Intranasal administration of octavalent next-generation influenza vaccine elicits protective immune responses against seasonal and pre-pandemic viruses
- PMID: 39171925
- PMCID: PMC11406897
- DOI: 10.1128/jvi.00354-24
Intranasal administration of octavalent next-generation influenza vaccine elicits protective immune responses against seasonal and pre-pandemic viruses
Abstract
Development of next-generation influenza virus vaccines is crucial to improve protection against circulating and emerging viruses. Current vaccine formulations have to be updated annually due to mutations in seasonal strains and do not offer protection against strains with pandemic potential. Computationally optimized broadly reactive antigen (COBRA) methodology has been utilized by our group to generate broadly reactive immunogens for individual influenza subtypes, which elicit protective immune responses against a broad range of strains over numerous seasons. Octavalent mixtures of COBRA hemagglutinin (HA) (H1, H2, H3, H5, H7, and influenza B virus) plus neuraminidase (NA) (N1 and N2) recombinant proteins mixed with c-di-AMP adjuvant were administered intranasally to naive or pre-immune ferrets in prime-boost fashion. Four weeks after final vaccination, collected sera were analyzed for breadth of antibody response, and the animals were challenged with seasonal or pre-pandemic strains. The octavalent COBRA vaccine elicited antibodies that recognized a broad panel of strains representing different subtypes, and these vaccinated animals were protected against influenza virus challenges. Overall, this study demonstrated that the mixture of eight COBRA HA/NA proteins mixed with an intranasal adjuvant is a promising candidate for a universal influenza vaccine.

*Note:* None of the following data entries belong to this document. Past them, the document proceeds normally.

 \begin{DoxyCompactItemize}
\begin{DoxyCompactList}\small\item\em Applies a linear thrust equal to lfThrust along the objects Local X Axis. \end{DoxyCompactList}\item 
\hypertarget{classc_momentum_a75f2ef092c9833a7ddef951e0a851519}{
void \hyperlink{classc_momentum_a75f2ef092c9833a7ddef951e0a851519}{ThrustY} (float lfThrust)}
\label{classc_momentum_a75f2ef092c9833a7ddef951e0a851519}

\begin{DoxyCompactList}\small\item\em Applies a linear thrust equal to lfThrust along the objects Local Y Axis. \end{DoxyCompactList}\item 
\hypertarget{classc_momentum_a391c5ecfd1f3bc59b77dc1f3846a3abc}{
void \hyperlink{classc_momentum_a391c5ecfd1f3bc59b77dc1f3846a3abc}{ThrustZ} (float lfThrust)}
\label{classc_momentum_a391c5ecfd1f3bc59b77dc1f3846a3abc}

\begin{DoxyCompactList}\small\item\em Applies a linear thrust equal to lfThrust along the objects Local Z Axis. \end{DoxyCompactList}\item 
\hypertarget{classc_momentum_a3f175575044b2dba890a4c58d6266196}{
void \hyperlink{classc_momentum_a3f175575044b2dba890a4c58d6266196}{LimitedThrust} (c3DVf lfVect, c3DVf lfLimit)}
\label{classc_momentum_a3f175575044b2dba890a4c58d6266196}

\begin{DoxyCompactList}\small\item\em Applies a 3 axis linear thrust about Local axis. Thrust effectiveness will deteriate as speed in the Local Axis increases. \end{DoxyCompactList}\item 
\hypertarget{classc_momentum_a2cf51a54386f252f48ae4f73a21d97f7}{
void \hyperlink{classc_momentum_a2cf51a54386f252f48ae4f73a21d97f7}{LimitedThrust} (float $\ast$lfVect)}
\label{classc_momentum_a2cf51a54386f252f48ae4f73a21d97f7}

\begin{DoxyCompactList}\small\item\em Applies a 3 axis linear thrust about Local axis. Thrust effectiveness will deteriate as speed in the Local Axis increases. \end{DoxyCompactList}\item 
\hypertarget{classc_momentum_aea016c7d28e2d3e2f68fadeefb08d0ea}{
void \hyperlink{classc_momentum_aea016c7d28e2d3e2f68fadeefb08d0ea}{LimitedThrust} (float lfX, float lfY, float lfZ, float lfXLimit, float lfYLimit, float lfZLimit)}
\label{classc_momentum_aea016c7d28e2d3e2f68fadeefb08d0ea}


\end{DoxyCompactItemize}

Importance: Influenza is a respiratory virus which infects around a billion people globally every year, with millions experiencing severe illness. Commercial vaccine efficacy varies year to year and can be low due to mismatch of circulating virus strains. Thus, the formulation of current vaccines has to be adapted accordingly every year. The development of a broadly reactive influenza vaccine would lessen the global economic and public health burden caused by the different types of influenza viruses. The significance of our research is producing a promising universal vaccine candidate which provides protection against a wider range of virus strains over a wider range of time.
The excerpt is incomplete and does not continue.